TL;DR: Should we use sub-millisecond precision for UUID version 7 as it is done in PostgreSQL?

There is a lot of users that want UUID version 7 (this can be seen by the number of reactions on Support UUIDv6, UUIDv7, and UUIDv8 from RFC 9562 · Issue #89083 · python/cpython · GitHub and gh-89083: add support for UUID version 7 (RFC 9562) by picnixz · Pull Request #121119 · python/cpython · GitHub). UUIDv7 use cases are mainly for microservices, especially for database storage.

In December 2024, PostgreSQL exposed UUIDv7 (git.postgresql.org Git - postgresql.git/commitdiff). They however chose Method 3 instead of Method 1 as I did and as Rust currently does:

In our implementation, the 12-bit sub-millisecond timestamp fraction
is stored immediately after the timestamp, in the space referred to as
“rand_a” in the RFC. This ensures additional monotonicity within a
millisecond. The rand_a bits also function as a counter. We select a
sub-millisecond timestamp so that it monotonically increases for
generated UUIDs within the same backend, even when the system clock
goes backward or when generating UUIDs at very high
frequency.
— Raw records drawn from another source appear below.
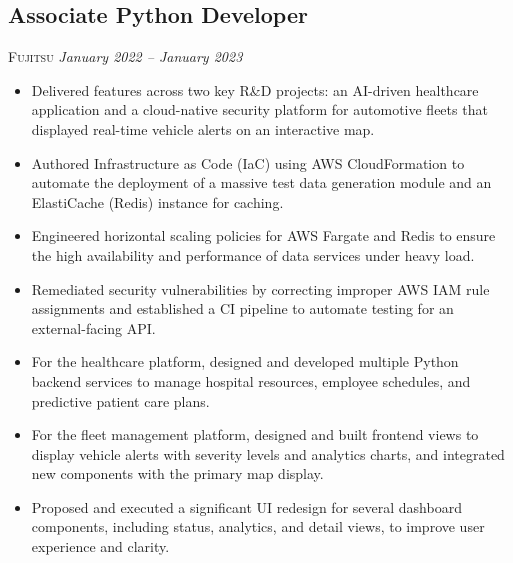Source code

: \documentclass[10pt, a4paper]{article} %
\begin{document}
\subsection*{Associate Python Developer}
\textsc{Fujitsu} \textit{January 2022 – January 2023}
\begin{itemize}
    \itemsep -0.5em %
    \item Delivered features across two key R\&D projects: an AI-driven healthcare application and a cloud-native security platform for automotive fleets that displayed real-time vehicle alerts on an interactive map.
    \item Authored Infrastructure as Code (IaC) using AWS CloudFormation to automate the deployment of a massive test data generation module and an ElastiCache (Redis) instance for caching.
    \item Engineered horizontal scaling policies for AWS Fargate and Redis to ensure the high availability and performance of data services under heavy load.
    \item Remediated security vulnerabilities by correcting improper AWS IAM rule assignments and established a CI pipeline to automate testing for an external-facing API.
    \item For the healthcare platform, designed and developed multiple Python backend services to manage hospital resources, employee schedules, and predictive patient care plans.
    \item For the fleet management platform, designed and built frontend views to display vehicle alerts with severity levels and analytics charts, and integrated new components with the primary map display.
    \item Proposed and executed a significant UI redesign for several dashboard components, including status, analytics, and detail views, to improve user experience and clarity.
\end{itemize}
\end{document}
Therefore, the monotonicity of generated UUIDs is ensured
within the same backend.

The difference between a fixed-length counter and a submillisecond-based counter is the following:

• Method 1: Fixed length counter have 42 bits but only a 48-bit timestamp (ms precision). While it’s likely to generate multiple UUIDs within the same millisecond, it’s very unlikely to overflow the 42 bits counter within that ms. And if we do, the current PR simply advances the timestamp (so the UUID would say that it was generated 1 ms after, while it was not necessarily the case).
• Method 3: With submillisecond precision, it’s possible to extract a more precise timestamp for the UUID. I’m not well-versed enough in microservices to know whether submillisecond precision is really needed or not. I think what matters more is monotonicity, namely that UUIDs are monotonously generated. Now, with subms precision, it also allows future improvements to be backward compatible, such as offsetting the timestamp by a constant value (with method 1, we can only offset with ms precision, not subms prec). The difference is that we don’t have a counter anymore and we generate 62 random tail bits instead of 32 random tail bits.

Note that we only need UUIDs within the same millisecond before we need to advance to the next millisecond instead of billions of UUIDs for Method 1. However, it makes them a bit more unpredictable (for instance, if one knows that two UUIDs were consecutively generated within the same millisecond using Method 1 and if one knows the first UUID, we can recover 96 bits (because we would know the 42-bit counter and only the 32 tail bits would be random)). On the other hand, even if one knows that two UUIDs were generated consecutively within the same millisecond with Method 3 and even if we know the first UUID, the second UUID would still have 62 tail bits to guess.

Ideally, I don’t want to allow parameters to be passed to uuid7(). While it would make sense to offer other constructor functions, we first need to have kind of a “canonical” implementation (even with parameters, we need default parameters because users likely don’t want to call uuid7() with required parameters, and having multiple functions make the choice harder for any consumer).

Because of the above points, I’m considering switching to a sub-ms precision (Method 3). While it wouldn’t align with Rust, it would align with PostgreSQL, and I think UUIDs are likely to be used in microservices and thus it’s good to follow the same rationale.